Among the entries below, how many lines contain "versions"? Answer with the number only.

====== RECORDS PROVIDED ======

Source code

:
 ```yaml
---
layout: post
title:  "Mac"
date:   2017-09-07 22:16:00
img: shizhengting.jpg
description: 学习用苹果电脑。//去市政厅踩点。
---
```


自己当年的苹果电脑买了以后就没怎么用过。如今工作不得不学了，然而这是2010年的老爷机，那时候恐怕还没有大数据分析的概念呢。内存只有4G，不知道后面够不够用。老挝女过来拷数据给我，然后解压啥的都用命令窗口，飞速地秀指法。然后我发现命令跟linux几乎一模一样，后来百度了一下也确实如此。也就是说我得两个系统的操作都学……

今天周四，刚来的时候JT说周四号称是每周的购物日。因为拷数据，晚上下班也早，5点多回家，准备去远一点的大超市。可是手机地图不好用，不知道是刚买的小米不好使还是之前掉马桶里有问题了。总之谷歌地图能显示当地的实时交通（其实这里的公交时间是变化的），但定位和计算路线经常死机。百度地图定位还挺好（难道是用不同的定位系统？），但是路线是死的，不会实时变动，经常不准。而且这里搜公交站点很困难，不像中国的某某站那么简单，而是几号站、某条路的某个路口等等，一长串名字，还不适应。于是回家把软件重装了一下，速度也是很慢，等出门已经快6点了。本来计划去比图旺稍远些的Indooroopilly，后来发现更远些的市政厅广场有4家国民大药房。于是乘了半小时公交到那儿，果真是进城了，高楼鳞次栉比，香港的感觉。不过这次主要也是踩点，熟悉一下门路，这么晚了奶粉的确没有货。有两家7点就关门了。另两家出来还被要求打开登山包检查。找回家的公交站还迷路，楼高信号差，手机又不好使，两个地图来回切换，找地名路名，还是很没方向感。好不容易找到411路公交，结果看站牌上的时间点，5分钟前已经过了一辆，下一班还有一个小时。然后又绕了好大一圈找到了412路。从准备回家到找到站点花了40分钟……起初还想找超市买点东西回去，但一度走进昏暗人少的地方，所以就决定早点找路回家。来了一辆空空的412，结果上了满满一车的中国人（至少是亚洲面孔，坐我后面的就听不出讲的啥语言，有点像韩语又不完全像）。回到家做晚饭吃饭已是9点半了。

======
====== RECORDS PROVIDED ======

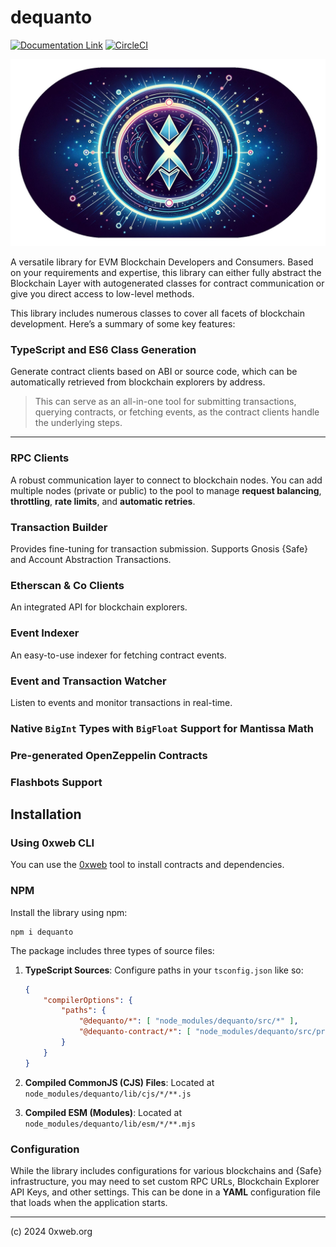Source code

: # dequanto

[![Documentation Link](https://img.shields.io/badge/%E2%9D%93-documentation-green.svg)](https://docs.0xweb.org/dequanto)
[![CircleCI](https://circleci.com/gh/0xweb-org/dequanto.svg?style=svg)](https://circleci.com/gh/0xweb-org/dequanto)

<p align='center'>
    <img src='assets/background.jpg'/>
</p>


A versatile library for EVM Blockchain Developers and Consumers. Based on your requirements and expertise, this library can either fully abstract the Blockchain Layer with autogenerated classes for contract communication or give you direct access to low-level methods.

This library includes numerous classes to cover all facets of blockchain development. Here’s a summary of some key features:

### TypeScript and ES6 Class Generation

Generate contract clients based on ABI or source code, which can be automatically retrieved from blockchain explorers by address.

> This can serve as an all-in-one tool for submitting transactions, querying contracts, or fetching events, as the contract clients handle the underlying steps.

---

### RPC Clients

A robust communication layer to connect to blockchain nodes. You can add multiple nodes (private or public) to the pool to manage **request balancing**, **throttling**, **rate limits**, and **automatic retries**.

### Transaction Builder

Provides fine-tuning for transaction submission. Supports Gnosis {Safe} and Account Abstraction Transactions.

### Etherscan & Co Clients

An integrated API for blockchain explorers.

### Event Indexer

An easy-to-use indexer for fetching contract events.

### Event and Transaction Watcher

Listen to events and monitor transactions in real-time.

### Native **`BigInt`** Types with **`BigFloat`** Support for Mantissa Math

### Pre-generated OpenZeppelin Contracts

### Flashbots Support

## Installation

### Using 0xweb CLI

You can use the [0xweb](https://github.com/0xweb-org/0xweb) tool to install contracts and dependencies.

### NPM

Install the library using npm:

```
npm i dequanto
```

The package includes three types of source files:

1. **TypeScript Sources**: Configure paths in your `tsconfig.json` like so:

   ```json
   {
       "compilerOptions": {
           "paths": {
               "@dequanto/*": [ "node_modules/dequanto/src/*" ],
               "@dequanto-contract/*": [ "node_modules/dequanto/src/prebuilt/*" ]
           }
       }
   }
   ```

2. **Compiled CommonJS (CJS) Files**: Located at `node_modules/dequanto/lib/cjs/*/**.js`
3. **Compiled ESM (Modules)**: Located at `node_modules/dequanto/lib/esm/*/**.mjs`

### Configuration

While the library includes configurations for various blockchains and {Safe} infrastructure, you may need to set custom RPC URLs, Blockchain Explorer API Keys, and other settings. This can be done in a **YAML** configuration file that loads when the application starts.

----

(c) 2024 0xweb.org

======
====== RECORDS PROVIDED ======

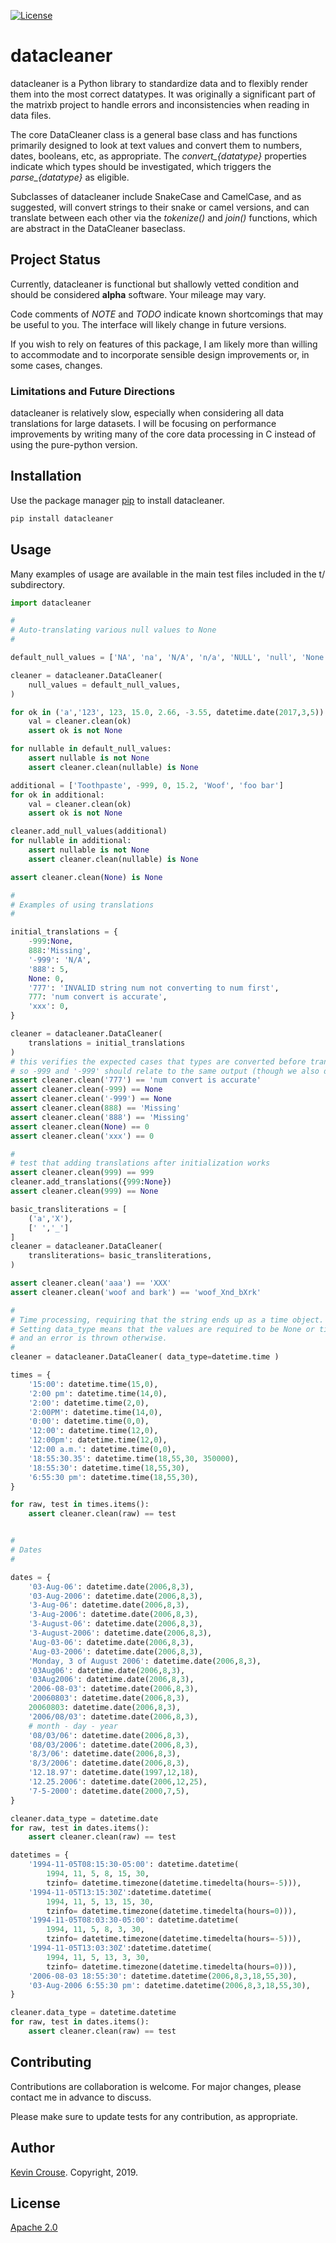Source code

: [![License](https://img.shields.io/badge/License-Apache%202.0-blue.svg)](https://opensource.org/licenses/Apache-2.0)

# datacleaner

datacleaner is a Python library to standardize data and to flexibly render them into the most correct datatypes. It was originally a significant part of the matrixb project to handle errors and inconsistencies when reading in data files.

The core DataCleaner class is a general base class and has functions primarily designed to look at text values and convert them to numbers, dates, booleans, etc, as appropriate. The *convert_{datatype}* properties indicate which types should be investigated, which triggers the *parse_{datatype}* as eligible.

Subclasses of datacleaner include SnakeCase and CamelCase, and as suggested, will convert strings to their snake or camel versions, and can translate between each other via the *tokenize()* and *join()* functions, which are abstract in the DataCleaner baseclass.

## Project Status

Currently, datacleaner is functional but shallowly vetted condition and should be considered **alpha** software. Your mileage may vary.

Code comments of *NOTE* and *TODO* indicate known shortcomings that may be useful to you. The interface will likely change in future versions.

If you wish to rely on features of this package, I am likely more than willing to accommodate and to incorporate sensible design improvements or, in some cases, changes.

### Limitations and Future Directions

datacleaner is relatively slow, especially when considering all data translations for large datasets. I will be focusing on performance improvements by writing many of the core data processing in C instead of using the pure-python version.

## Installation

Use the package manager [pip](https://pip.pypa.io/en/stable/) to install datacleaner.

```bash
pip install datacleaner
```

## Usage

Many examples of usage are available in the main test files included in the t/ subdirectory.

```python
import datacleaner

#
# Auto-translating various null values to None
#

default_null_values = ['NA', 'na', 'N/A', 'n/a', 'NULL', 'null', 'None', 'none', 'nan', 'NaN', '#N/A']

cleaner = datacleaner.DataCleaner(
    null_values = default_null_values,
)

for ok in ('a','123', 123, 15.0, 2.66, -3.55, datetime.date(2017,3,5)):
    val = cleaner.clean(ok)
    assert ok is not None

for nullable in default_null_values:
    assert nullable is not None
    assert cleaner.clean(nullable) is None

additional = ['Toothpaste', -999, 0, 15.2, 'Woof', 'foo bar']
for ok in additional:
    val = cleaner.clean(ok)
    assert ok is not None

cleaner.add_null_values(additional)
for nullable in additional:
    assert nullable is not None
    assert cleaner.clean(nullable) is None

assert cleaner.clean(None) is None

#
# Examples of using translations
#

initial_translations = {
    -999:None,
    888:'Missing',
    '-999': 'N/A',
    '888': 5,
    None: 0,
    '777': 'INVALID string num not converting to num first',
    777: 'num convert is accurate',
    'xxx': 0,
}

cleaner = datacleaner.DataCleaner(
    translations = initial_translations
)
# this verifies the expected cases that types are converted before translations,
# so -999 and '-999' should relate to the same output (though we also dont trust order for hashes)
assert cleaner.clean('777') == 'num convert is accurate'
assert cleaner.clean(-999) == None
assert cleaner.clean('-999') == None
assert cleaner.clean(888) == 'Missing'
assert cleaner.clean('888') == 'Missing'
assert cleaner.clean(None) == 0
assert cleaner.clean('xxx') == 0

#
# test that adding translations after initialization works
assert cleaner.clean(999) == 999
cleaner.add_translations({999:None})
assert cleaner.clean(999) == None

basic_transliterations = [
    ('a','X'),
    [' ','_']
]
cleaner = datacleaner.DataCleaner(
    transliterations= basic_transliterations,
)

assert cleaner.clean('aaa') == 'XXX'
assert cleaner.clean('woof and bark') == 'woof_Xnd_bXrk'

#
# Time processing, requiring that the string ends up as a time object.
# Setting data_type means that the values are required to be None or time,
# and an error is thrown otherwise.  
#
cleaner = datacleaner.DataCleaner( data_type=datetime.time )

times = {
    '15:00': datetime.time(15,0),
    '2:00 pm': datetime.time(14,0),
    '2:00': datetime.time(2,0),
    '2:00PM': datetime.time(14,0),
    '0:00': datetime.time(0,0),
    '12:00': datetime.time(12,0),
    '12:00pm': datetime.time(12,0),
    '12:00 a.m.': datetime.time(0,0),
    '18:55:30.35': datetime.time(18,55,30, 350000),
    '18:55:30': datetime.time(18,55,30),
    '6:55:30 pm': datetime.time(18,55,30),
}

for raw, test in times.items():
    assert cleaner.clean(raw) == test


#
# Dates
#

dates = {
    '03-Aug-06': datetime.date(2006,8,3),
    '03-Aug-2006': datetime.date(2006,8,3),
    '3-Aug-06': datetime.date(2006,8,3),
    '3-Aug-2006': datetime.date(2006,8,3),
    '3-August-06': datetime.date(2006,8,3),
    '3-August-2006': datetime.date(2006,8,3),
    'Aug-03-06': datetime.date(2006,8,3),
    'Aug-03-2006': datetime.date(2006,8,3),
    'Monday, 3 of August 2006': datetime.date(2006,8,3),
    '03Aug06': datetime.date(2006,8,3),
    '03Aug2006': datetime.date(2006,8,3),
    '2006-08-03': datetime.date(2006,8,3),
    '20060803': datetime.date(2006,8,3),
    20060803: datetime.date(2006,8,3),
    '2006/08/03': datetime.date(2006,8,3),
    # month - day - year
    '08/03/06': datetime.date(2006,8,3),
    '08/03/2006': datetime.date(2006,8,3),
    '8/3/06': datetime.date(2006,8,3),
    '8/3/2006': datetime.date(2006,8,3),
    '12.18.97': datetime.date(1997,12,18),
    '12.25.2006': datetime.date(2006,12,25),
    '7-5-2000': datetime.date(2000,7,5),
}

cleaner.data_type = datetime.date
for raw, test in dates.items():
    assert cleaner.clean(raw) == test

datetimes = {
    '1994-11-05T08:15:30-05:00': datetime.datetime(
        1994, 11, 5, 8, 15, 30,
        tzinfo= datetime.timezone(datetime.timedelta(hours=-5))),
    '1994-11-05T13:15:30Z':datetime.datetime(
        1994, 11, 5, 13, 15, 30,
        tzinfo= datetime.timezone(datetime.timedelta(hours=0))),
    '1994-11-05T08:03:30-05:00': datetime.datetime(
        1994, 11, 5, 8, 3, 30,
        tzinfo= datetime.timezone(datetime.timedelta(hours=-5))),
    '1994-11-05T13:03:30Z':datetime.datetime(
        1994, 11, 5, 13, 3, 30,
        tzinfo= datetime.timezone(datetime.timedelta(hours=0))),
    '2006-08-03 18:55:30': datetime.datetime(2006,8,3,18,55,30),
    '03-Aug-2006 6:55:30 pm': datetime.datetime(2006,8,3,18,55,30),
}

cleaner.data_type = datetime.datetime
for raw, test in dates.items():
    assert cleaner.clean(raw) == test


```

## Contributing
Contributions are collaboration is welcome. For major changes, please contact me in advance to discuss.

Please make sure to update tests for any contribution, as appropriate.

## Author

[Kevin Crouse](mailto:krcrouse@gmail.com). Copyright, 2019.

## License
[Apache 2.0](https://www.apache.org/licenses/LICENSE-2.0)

======

*OUTPUT OF THE TASK:* 2